◆ **Exercise description**: Give the records below again exactly, and exclude each picture.

Rendered images with source text
———

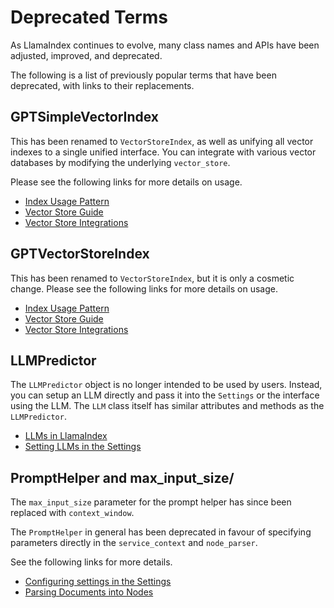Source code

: # Deprecated Terms

As LlamaIndex continues to evolve, many class names and APIs have been adjusted, improved, and deprecated.

The following is a list of previously popular terms that have been deprecated, with links to their replacements.

## GPTSimpleVectorIndex

This has been renamed to `VectorStoreIndex`, as well as unifying all vector indexes to a single unified interface. You can integrate with various vector databases by modifying the underlying `vector_store`.

Please see the following links for more details on usage.

- [Index Usage Pattern](../module_guides/evaluating/usage_pattern.md)
- [Vector Store Guide](../module_guides/indexing/vector_store_guide.ipynb)
- [Vector Store Integrations](../community/integrations/vector_stores.md)

## GPTVectorStoreIndex

This has been renamed to `VectorStoreIndex`, but it is only a cosmetic change. Please see the following links for more details on usage.

- [Index Usage Pattern](../module_guides/evaluating/usage_pattern.md)
- [Vector Store Guide](../module_guides/indexing/vector_store_guide.ipynb)
- [Vector Store Integrations](../community/integrations/vector_stores.md)

## LLMPredictor

The `LLMPredictor` object is no longer intended to be used by users. Instead, you can setup an LLM directly and pass it into the `Settings` or the interface using the LLM. The `LLM` class itself has similar attributes and methods as the `LLMPredictor`.

- [LLMs in LlamaIndex](../module_guides/models/llms.md)
- [Setting LLMs in the Settings](../module_guides/supporting_modules/settings.md)

## PromptHelper and max_input_size/

The `max_input_size` parameter for the prompt helper has since been replaced with `context_window`.

The `PromptHelper` in general has been deprecated in favour of specifying parameters directly in the `service_context` and `node_parser`.

See the following links for more details.

- [Configuring settings in the Settings](../module_guides/supporting_modules/settings.md)
- [Parsing Documents into Nodes](../module_guides/loading/node_parsers/root.md)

———

◆ **Problem solution**:
Source code

: # Deprecated Terms

As LlamaIndex continues to evolve, many class names and APIs have been adjusted, improved, and deprecated.

The following is a list of previously popular terms that have been deprecated, with links to their replacements.

## GPTSimpleVectorIndex

This has been renamed to `VectorStoreIndex`, as well as unifying all vector indexes to a single unified interface. You can integrate with various vector databases by modifying the underlying `vector_store`.

Please see the following links for more details on usage.

- [Index Usage Pattern](../module_guides/evaluating/usage_pattern.md)
- [Vector Store Guide](../module_guides/indexing/vector_store_guide.ipynb)
- [Vector Store Integrations](../community/integrations/vector_stores.md)

## GPTVectorStoreIndex

This has been renamed to `VectorStoreIndex`, but it is only a cosmetic change. Please see the following links for more details on usage.

- [Index Usage Pattern](../module_guides/evaluating/usage_pattern.md)
- [Vector Store Guide](../module_guides/indexing/vector_store_guide.ipynb)
- [Vector Store Integrations](../community/integrations/vector_stores.md)

## LLMPredictor

The `LLMPredictor` object is no longer intended to be used by users. Instead, you can setup an LLM directly and pass it into the `Settings` or the interface using the LLM. The `LLM` class itself has similar attributes and methods as the `LLMPredictor`.

- [LLMs in LlamaIndex](../module_guides/models/llms.md)
- [Setting LLMs in the Settings](../module_guides/supporting_modules/settings.md)

## PromptHelper and max_input_size/

The `max_input_size` parameter for the prompt helper has since been replaced with `context_window`.

The `PromptHelper` in general has been deprecated in favour of specifying parameters directly in the `service_context` and `node_parser`.

See the following links for more details.

- [Configuring settings in the Settings](../module_guides/supporting_modules/settings.md)
- [Parsing Documents into Nodes](../module_guides/loading/node_parsers/root.md)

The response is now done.